Garbage In, Reward Out: Bootstrapping Exploration in Multi-Armed Bandits

Branislav Kveton; Csaba Szepesvári; Sharan Vaswani; Zheng Wen; Tor Lattimore; Mohammad Ghavamzadeh

2019 ICML ICML 2019

Garbage In, Reward Out: Bootstrapping Exploration in Multi-Armed Bandits

Abstract

We propose a bandit algorithm that explores by randomizing its history of rewards. Specifically, it pulls the arm with the highest mean reward in a non-parametric bootstrap sample of its history with pseudo rewards. We design the pseudo rewards such that the bootstrap mean is optimistic with a sufficiently high probability. We call our algorithm Giro, which stands for garbage in, reward out.
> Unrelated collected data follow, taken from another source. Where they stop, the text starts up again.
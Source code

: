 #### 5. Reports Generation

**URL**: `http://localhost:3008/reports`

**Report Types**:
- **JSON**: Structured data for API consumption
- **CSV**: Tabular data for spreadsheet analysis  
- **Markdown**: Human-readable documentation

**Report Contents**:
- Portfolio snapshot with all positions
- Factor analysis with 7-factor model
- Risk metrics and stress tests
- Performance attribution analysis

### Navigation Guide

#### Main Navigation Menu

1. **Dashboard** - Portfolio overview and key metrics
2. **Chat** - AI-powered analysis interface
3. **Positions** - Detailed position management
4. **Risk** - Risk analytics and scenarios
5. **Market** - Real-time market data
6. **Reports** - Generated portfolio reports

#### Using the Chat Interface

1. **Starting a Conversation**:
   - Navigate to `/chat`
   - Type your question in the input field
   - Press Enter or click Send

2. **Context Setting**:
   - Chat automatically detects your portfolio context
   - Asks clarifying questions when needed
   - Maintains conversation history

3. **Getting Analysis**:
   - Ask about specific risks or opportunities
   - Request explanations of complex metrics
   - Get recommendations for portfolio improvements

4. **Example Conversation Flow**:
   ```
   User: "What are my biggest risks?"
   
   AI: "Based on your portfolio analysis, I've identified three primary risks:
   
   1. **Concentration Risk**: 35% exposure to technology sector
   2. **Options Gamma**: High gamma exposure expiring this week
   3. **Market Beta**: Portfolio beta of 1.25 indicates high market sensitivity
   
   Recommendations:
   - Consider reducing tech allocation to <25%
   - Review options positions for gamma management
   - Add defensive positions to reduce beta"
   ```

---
We analyze Giro in a Bernoulli bandit and derive a $O(K \Delta^{-1} \log n)$ bound on its $n$-round regret, where $\Delta$ is the difference in the expected rewards of the optimal and the best suboptimal arms, and $K$ is the number of arms. The main advantage of our exploration design is that it easily generalizes to structured problems. To show this, we propose contextual Giro with an arbitrary reward generalization model. We evaluate Giro and its contextual variant on multiple synthetic and real-world problems, and observe that it performs well.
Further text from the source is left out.